An official with Meta's popular WhatsApp chat service said Israeli spyware company Paragon Solutions had targeted scores of its users, including journalists and members of civil society.
The official said on Friday that WhatsApp had sent Paragon a cease-and-desist letter following the hack. In a statement, WhatsApp said the company "will continue to protect people's ability to communicate privately."
Paragon declined to comment.
The WhatsApp official told Reuters it had detected an effort to hack approximately 90 users of its platform.
The official declined to say who, specifically, was targeted or where they were geographically, saying only that targets included an unspecified number of people in civil society and media. He said WhatsApp had since disrupted the hacking effort and was referring targets to Canadian internet watchdog group Citizen Lab.
The official declined to discuss how it ascertained that Paragon was responsible for the hack.

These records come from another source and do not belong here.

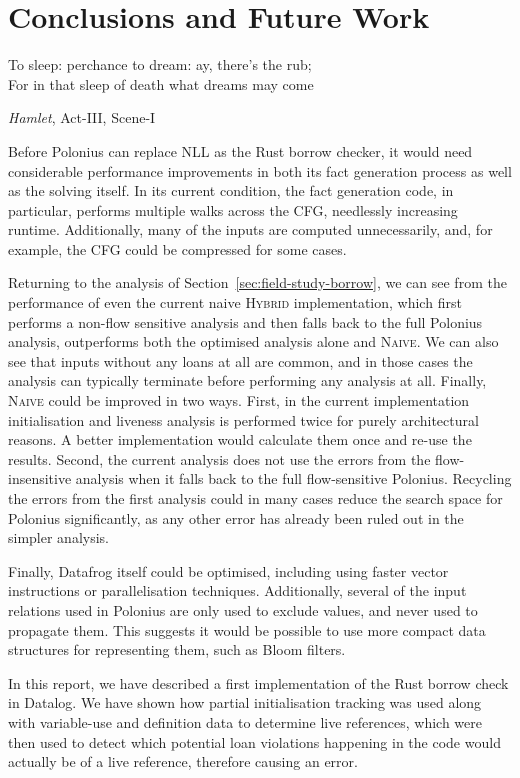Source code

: \documentclass[11pt,a4paper,twoside,openany]{report}
\begin{document}
{\chapter{Conclusions and Future Work}\label{cha:conclusions}
\epigraph{To sleep: perchance to dream: ay, there's the rub;\\
  For in that sleep of death what dreams may come}%
{\textit{Hamlet}, Act-III, Scene-I}

Before Polonius can replace NLL as the Rust borrow checker, it would need
considerable performance improvements in both its fact generation process as
well as the solving itself. In its current condition, the fact generation code,
in particular, performs multiple walks across the CFG, needlessly increasing
runtime. Additionally, many of the inputs are computed unnecessarily, and, for
example, the CFG could be compressed for some cases.

Returning to the analysis of Section~\ref{sec:field-study-borrow}, we can see
from the performance of even the current naive \textsc{Hybrid} implementation,
which first performs a non-flow sensitive analysis and then falls back to the
full Polonius analysis, outperforms both the optimised analysis alone and
\textsc{Naive}. We can also see that inputs without any loans at all are common,
and in those cases the analysis can typically terminate before performing any
analysis at all. Finally, \textsc{Naive} could be improved in two ways. First,
in the current implementation initialisation and liveness analysis is performed
twice for purely architectural reasons. A better implementation would calculate
them once and re-use the results. Second, the current analysis does not use the
errors from the flow-insensitive analysis when it falls back to the full
flow-sensitive Polonius. Recycling the errors from the first analysis could in
many cases reduce the search space for Polonius significantly, as any other
error has already been ruled out in the simpler analysis.

Finally, Datafrog itself could be optimised, including using faster vector
instructions or parallelisation techniques. Additionally, several of the input
relations used in Polonius are only used to exclude values, and never used to
propagate them. This suggests it would be possible to use more compact data
structures for representing them, such as Bloom filters.

In this report, we have described a first implementation of the Rust borrow
check in Datalog. We have shown how partial initialisation tracking was used
along with variable-use and definition data to determine live references, which
were then used to detect which potential loan violations happening in the code
would actually be of a live reference, therefore causing an error.

}
\end{document}
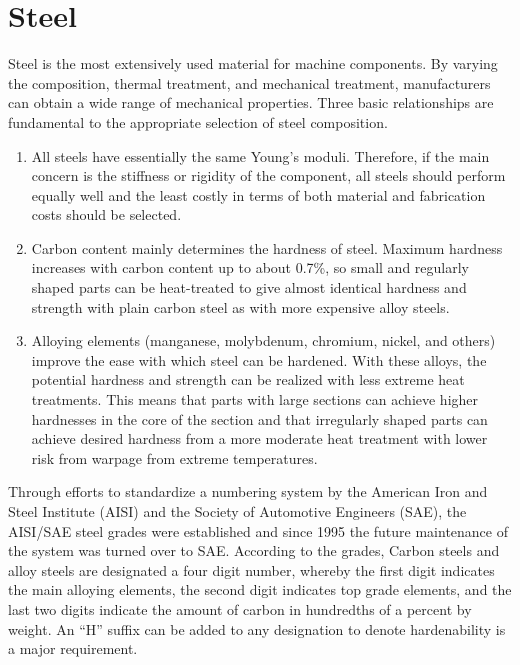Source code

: \documentclass[
10pt,
a4paper,
openany,
svgnames,
]{book}
\begin{document}
\section{Steel}

Steel is the most extensively used material for machine components. By varying the composition, thermal treatment, and mechanical treatment, manufacturers can obtain a wide range of mechanical properties. Three basic relationships are fundamental to the appropriate selection of steel composition.

\begin{enumerate}
\item All steels have essentially the same Young’s moduli. Therefore, if the main concern is the stiffness or rigidity of the component, all steels should perform equally well and the least costly in terms of both material and fabrication costs should be selected.
\item Carbon content mainly determines the hardness of steel. Maximum hardness increases with carbon content up to about 0.7\%, so small and regularly shaped parts can be heat-treated to give almost identical hardness and strength with plain carbon steel as with more expensive alloy steels.
\item Alloying elements (manganese, molybdenum, chromium, nickel, and others) improve the ease with which steel can be hardened. With these alloys, the potential hardness and strength can be realized with less extreme heat treatments. This means that parts with large sections can achieve higher hardnesses in the core of the section and that irregularly shaped parts can achieve desired hardness from a more moderate heat treatment with lower risk from warpage from extreme temperatures.
\end{enumerate}

Through efforts to standardize a numbering system by the American Iron and Steel Institute (AISI) and the Society of Automotive Engineers (SAE), the AISI/SAE steel grades were established and since 1995 the future maintenance of the system was turned over to SAE. According to the grades, Carbon steels and alloy steels are designated a four digit number, whereby the first digit indicates the main alloying elements, the second digit indicates top grade elements, and the last two digits indicate the amount of carbon in hundredths of a percent by weight. An ``H'' suffix can be added to any designation to denote hardenability is a major requirement.
\end{document}
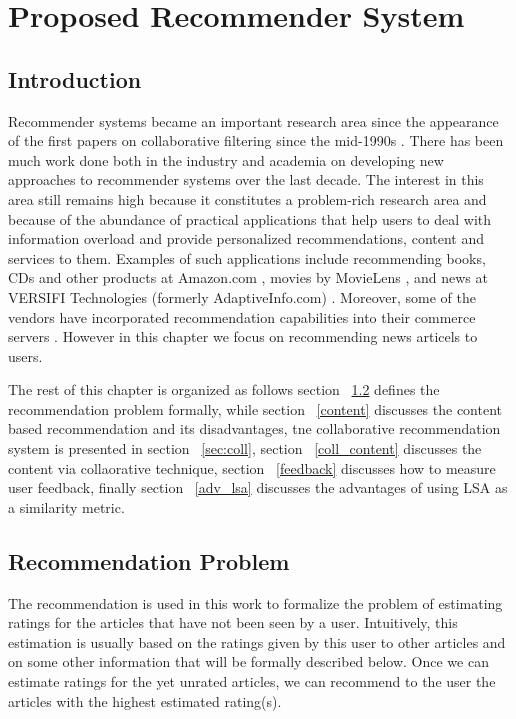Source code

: 
\chapter{Proposed Recommender System} %

\label{recommender} %



\section{Introduction}
Recommender systems became an important research area since the appearance of the first papers on collaborative filtering since the mid-1990s  \citep{recom_45} \citep{recom_86} \citep{recom_97}. There has been much work done both in the industry and academia on developing new approaches to recommender systems over the last decade. The interest in this area still remains high because it constitutes a problem-rich research area and because of the abundance of practical applications that help users to deal with information overload and provide personalized recommendations, content and services to them. Examples of such applications include recommending books, CDs and other products at Amazon.com \citep{recom_61}, movies by MovieLens \citep{recom_67}, and news at VERSIFI Technologies (formerly AdaptiveInfo.com) \citep{recom_14}. Moreover, some of the vendors have incorporated recommendation capabilities into their commerce servers \citep{recom_78}. However in this chapter we focus on recommending news articels to users.

The rest of this chapter is organized as follows section ~\ref{problem} defines the recommendation problem formally,  while section ~\ref{content} discusses the content based recommendation and its disadvantages, tne collaborative recommendation system is presented in section ~\ref{sec:coll}, section ~\ref{coll_content} discusses the content via collaorative technique, section ~\ref{feedback} discusses how to measure user feedback, finally section ~\ref{adv_lsa} discusses the advantages of using LSA as a similarity metric.


\section{Recommendation Problem}\label{problem}
The recommendation is used in this work to formalize the problem of estimating ratings for the articles that have not been seen by a user. Intuitively, this estimation is usually based on the ratings given by this user to other articles and on some other information that will be formally described below. Once we can estimate ratings for the yet unrated articles, we can recommend to the user the articles with the highest estimated rating(s).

He said law enforcement and industry partners had been informed, but declined to go into detail.
The FBI did not immediately return a message seeking comment.

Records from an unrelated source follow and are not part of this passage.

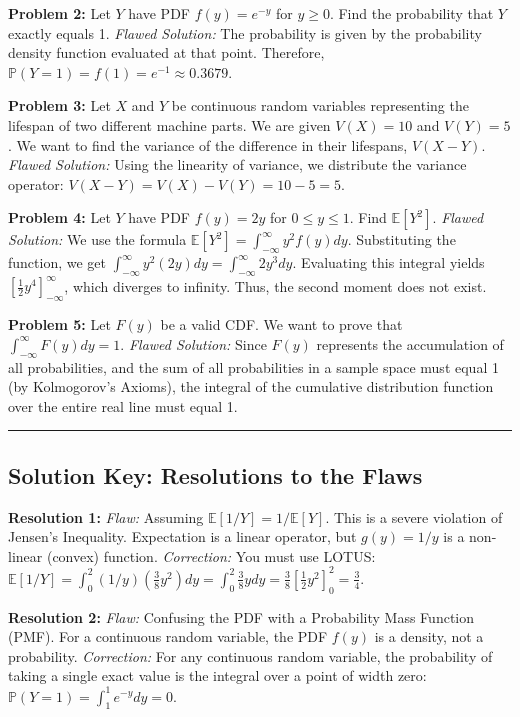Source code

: \documentclass[11pt, a4paper]{article}
\theoremstyle{definition}
\theoremstyle{remark}
\newcommand{\E}{\mathbb{E}}
\newcommand{\Prob}{\mathbb{P}}
\begin{document}
\textbf{Problem 2:} Let $Y$ have PDF $f(y) = e^{-y}$ for $y \ge 0$. Find the probability that $Y$ exactly equals 1.
\textit{Flawed Solution:} The probability is given by the probability density function evaluated at that point. Therefore, $\Prob(Y = 1) = f(1) = e^{-1} \approx 0.3679$.

\textbf{Problem 3:} Let $X$ and $Y$ be continuous random variables representing the lifespan of two different machine parts. We are given $V(X) = 10$ and $V(Y) = 5$. We want to find the variance of the difference in their lifespans, $V(X - Y)$.
\textit{Flawed Solution:} Using the linearity of variance, we distribute the variance operator: $V(X - Y) = V(X) - V(Y) = 10 - 5 = 5$.

\textbf{Problem 4:} Let $Y$ have PDF $f(y) = 2y$ for $0 \le y \le 1$. Find $\E[Y^2]$.
\textit{Flawed Solution:} We use the formula $\E[Y^2] = \int_{-\infty}^{\infty} y^2 f(y) dy$. Substituting the function, we get $\int_{-\infty}^{\infty} y^2 (2y) dy = \int_{-\infty}^{\infty} 2y^3 dy$. Evaluating this integral yields $[\frac{1}{2}y^4]_{-\infty}^{\infty}$, which diverges to infinity. Thus, the second moment does not exist.

\textbf{Problem 5:} Let $F(y)$ be a valid CDF. We want to prove that $\int_{-\infty}^{\infty} F(y) dy = 1$.
\textit{Flawed Solution:} Since $F(y)$ represents the accumulation of all probabilities, and the sum of all probabilities in a sample space must equal 1 (by Kolmogorov's Axioms), the integral of the cumulative distribution function over the entire real line must equal 1.

\vspace{1cm}
\hrule
\vspace{0.5cm}
\subsection*{Solution Key: Resolutions to the Flaws}

\textbf{Resolution 1:} \textit{Flaw:} Assuming $\E[1/Y] = 1/\E[Y]$. This is a severe violation of Jensen's Inequality. Expectation is a linear operator, but $g(y) = 1/y$ is a non-linear (convex) function. 
\textit{Correction:} You must use LOTUS: $\E[1/Y] = \int_{0}^{2} (1/y)(\frac{3}{8}y^2) dy = \int_{0}^{2} \frac{3}{8}y dy = \frac{3}{8}[\frac{1}{2}y^2]_0^2 = \frac{3}{4}$.

\textbf{Resolution 2:} \textit{Flaw:} Confusing the PDF with a Probability Mass Function (PMF). For a continuous random variable, the PDF $f(y)$ is a density, not a probability.
\textit{Correction:} For any continuous random variable, the probability of taking a single exact value is the integral over a point of width zero: $\Prob(Y = 1) = \int_{1}^{1} e^{-y} dy = 0$.
\end{document}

Citizen Lab researcher John Scott-Railton said the discovery of Paragon spyware targeting WhatsApp users "is a reminder that mercenary spyware continues to proliferate and as it does, so we continue to see familiar patterns of problematic use."
Spyware merchants such as Paragon sell high-end surveillance software to government clients and typically pitch their services as critical to fighting crime and protecting national security.
But such spy tools have repeatedly been discovered on the phones of journalists, activists, opposition politicians, and at least 50 US officials, raising concerns over the unchecked proliferation of the technology.
Paragon - which was reportedly acquired by Florida-based investment group AE Industrial Partners last month - has tried to position itself publicly as one of the industry's more responsible players.
The company's website advertises "ethically based tools, teams, and insights to disrupt intractable threats," and media reports citing people familiar with the company say Paragon only sells to governments in stable democratic countries.
Natalia Krapiva, senior tech-legal counsel at the advocacy group Access Now, said Paragon had the reputation of being a better spyware company, "but WhatsApp's recent revelations suggest otherwise."
"This is not just a question of some bad apples — these types of abuses (are) a feature of the commercial spyware industry."
AE did not immediately return a message seeking comment.